I think it's important to remain open-minded about the possibility of pathogens, but be guided by evidence.

In short, you could be more concerned with the outbreaks and the course of diseases that started as epidemics and then became a pandemic. as an example HIV (oh..a retrovirus..just coincidence?). HIV first appeared in epidemics. And today? Could one say that "99.9% do not occur in epidemics";) why is that? Because a retrovirus weakens over time as it passes through several vertebrates and epidemics become pandemics. the cause has long since been found and all known treatments which have remission have antiretroviral activity.
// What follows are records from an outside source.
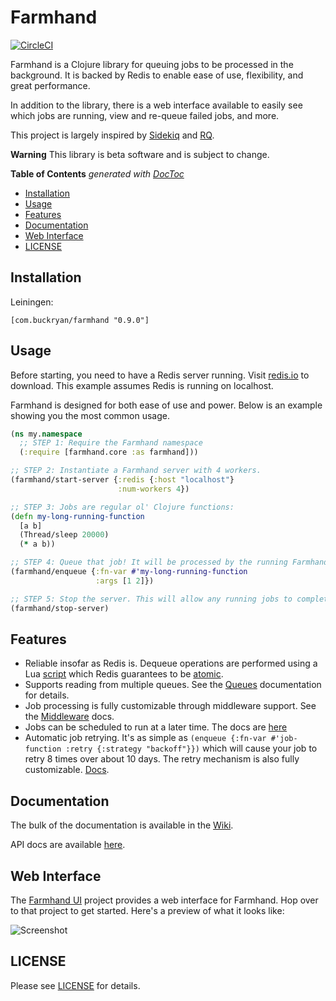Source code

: # Farmhand

[![CircleCI](https://circleci.com/gh/b-ryan/farmhand.svg?style=svg)](https://circleci.com/gh/b-ryan/farmhand)

Farmhand is a Clojure library for queuing jobs to be processed in the
background. It is backed by Redis to enable ease of use, flexibility, and great
performance.

In addition to the library, there is a web interface available to easily see
which jobs are running, view and re-queue failed jobs, and more.

This project is largely inspired by
[Sidekiq](https://github.com/mperham/sidekiq) and
[RQ](https://github.com/nvie/rq).

**Warning** This library is beta software and is subject to change.

<!-- START doctoc generated TOC please keep comment here to allow auto update -->
<!-- DON'T EDIT THIS SECTION, INSTEAD RE-RUN doctoc TO UPDATE -->
**Table of Contents**  *generated with [DocToc](https://github.com/thlorenz/doctoc)*

- [Installation](#installation)
- [Usage](#usage)
- [Features](#features)
- [Documentation](#documentation)
- [Web Interface](#web-interface)
- [LICENSE](#license)

<!-- END doctoc generated TOC please keep comment here to allow auto update -->

## Installation

Leiningen:

```
[com.buckryan/farmhand "0.9.0"]
```

## Usage

Before starting, you need to have a Redis server running. Visit
[redis.io](https://redis.io/) to download. This example assumes Redis is running
on localhost.

Farmhand is designed for both ease of use and power. Below is an example showing
you the most common usage.

```clojure
(ns my.namespace
  ;; STEP 1: Require the Farmhand namespace
  (:require [farmhand.core :as farmhand]))

;; STEP 2: Instantiate a Farmhand server with 4 workers.
(farmhand/start-server {:redis {:host "localhost"}
                        :num-workers 4})

;; STEP 3: Jobs are regular ol' Clojure functions:
(defn my-long-running-function
  [a b]
  (Thread/sleep 20000)
  (* a b))

;; STEP 4: Queue that job! It will be processed by the running Farmhand server.
(farmhand/enqueue {:fn-var #'my-long-running-function
                   :args [1 2]})

;; STEP 5: Stop the server. This will allow any running jobs to complete.
(farmhand/stop-server)
```

## Features

- Reliable insofar as Redis is. Dequeue operations are performed using a Lua
  [script](https://github.com/b-ryan/farmhand/blob/master/resources/farmhand/dequeue.lua)
  which Redis guarantees to be
  [atomic](https://redis.io/commands/eval#atomicity-of-scripts).
- Supports reading from multiple queues. See the
  [Queues](https://github.com/b-ryan/farmhand/wiki/Queues) documentation for
  details.
- Job processing is fully customizable through middleware support. See the
  [Middleware](https://github.com/b-ryan/farmhand/wiki/Middleware) docs.
- Jobs can be scheduled to run at a later time. The docs are
  [here](https://github.com/b-ryan/farmhand/wiki/Scheduling)
- Automatic job retrying. It's as simple as
  `(enqueue {:fn-var #'job-function :retry {:strategy "backoff"}})`
  which will cause your job to retry 8 times over about 10 days. The retry
  mechanism is also fully customizable.
  [Docs](https://github.com/b-ryan/farmhand/wiki/Retrying-Jobs).

## Documentation

The bulk of the documentation is available in the
[Wiki](https://github.com/b-ryan/farmhand/wiki).

API docs are available [here](http://farmhand-clj.com/codox/index.html).

## Web Interface

The [Farmhand UI](https://github.com/b-ryan/farmhand-ui) project provides a web
interface for Farmhand. Hop over to that project to get started. Here's a
preview of what it looks like:

![Screenshot](https://github.com/b-ryan/farmhand-ui/raw/master/preview.png)

## LICENSE

Please see [LICENSE](https://github.com/b-ryan/farmhand/blob/master/LICENSE)
for details.
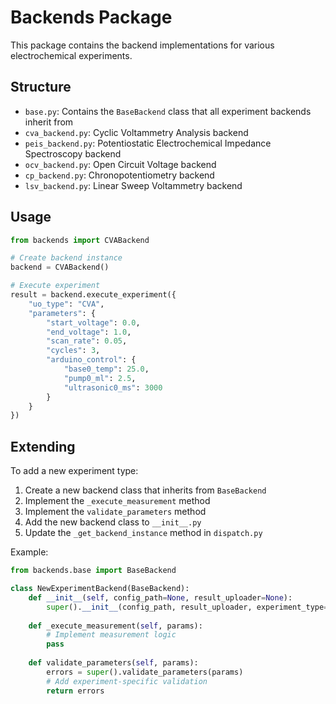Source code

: # Backends Package

This package contains the backend implementations for various electrochemical experiments.

## Structure

- `base.py`: Contains the `BaseBackend` class that all experiment backends inherit from
- `cva_backend.py`: Cyclic Voltammetry Analysis backend
- `peis_backend.py`: Potentiostatic Electrochemical Impedance Spectroscopy backend
- `ocv_backend.py`: Open Circuit Voltage backend
- `cp_backend.py`: Chronopotentiometry backend
- `lsv_backend.py`: Linear Sweep Voltammetry backend

## Usage

```python
from backends import CVABackend

# Create backend instance
backend = CVABackend()

# Execute experiment
result = backend.execute_experiment({
    "uo_type": "CVA",
    "parameters": {
        "start_voltage": 0.0,
        "end_voltage": 1.0,
        "scan_rate": 0.05,
        "cycles": 3,
        "arduino_control": {
            "base0_temp": 25.0,
            "pump0_ml": 2.5,
            "ultrasonic0_ms": 3000
        }
    }
})
```

## Extending

To add a new experiment type:

1. Create a new backend class that inherits from `BaseBackend`
2. Implement the `_execute_measurement` method
3. Implement the `validate_parameters` method
4. Add the new backend class to `__init__.py`
5. Update the `_get_backend_instance` method in `dispatch.py`

Example:

```python
from backends.base import BaseBackend

class NewExperimentBackend(BaseBackend):
    def __init__(self, config_path=None, result_uploader=None):
        super().__init__(config_path, result_uploader, experiment_type="NEW_EXPERIMENT")
    
    def _execute_measurement(self, params):
        # Implement measurement logic
        pass
    
    def validate_parameters(self, params):
        errors = super().validate_parameters(params)
        # Add experiment-specific validation
        return errors
```
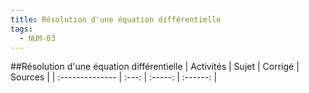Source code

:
```yaml
---
title: Résolution d'une équation différentielle 
tags:
  - NUM-03
---
```

[comment]: <> (Généré automatiquement par make_all_activites.py, creation_fichiers_activites)

##Résolution d'une équation différentielle 
| Activités | Sujet | Corrigé | Sources  | 
| :-------------- | :---: | :-----: | :------: |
Especially, of course, the HIV medications such as tenofovir and lamivudine, which have even brought patients with Bell 0 in remission. coincidence? decide for yourself.
 

Gemini

Senior Member
Messages
1,176
Location
East Coast USA
I think it's important to remain open-minded about the possibility of pathogens, but be guided by evidence.
@Murph, excellent point.

In June at the London Conference Ron Davis said he's working on techniques to detect RNA viruses (they've pretty much ruled out DNA viruses after extensive testing). RNA viruses include enteroviruses long associated in the literature, and in some outbreaks, with ME/CFS.

Guided by evidence he said he's also going to test for all known strains of trypanosomes, associated with African Sleeping Sickness, as well as other parasites. So the research on pathogens is very active and on-going.

A real breakthrough in this line of inquiry would come if Mark Davis were to identify a pathogen, or not, as the cause of the clonal expansion of those interesting T-cells he's been looking at. Really looking forward to his next update.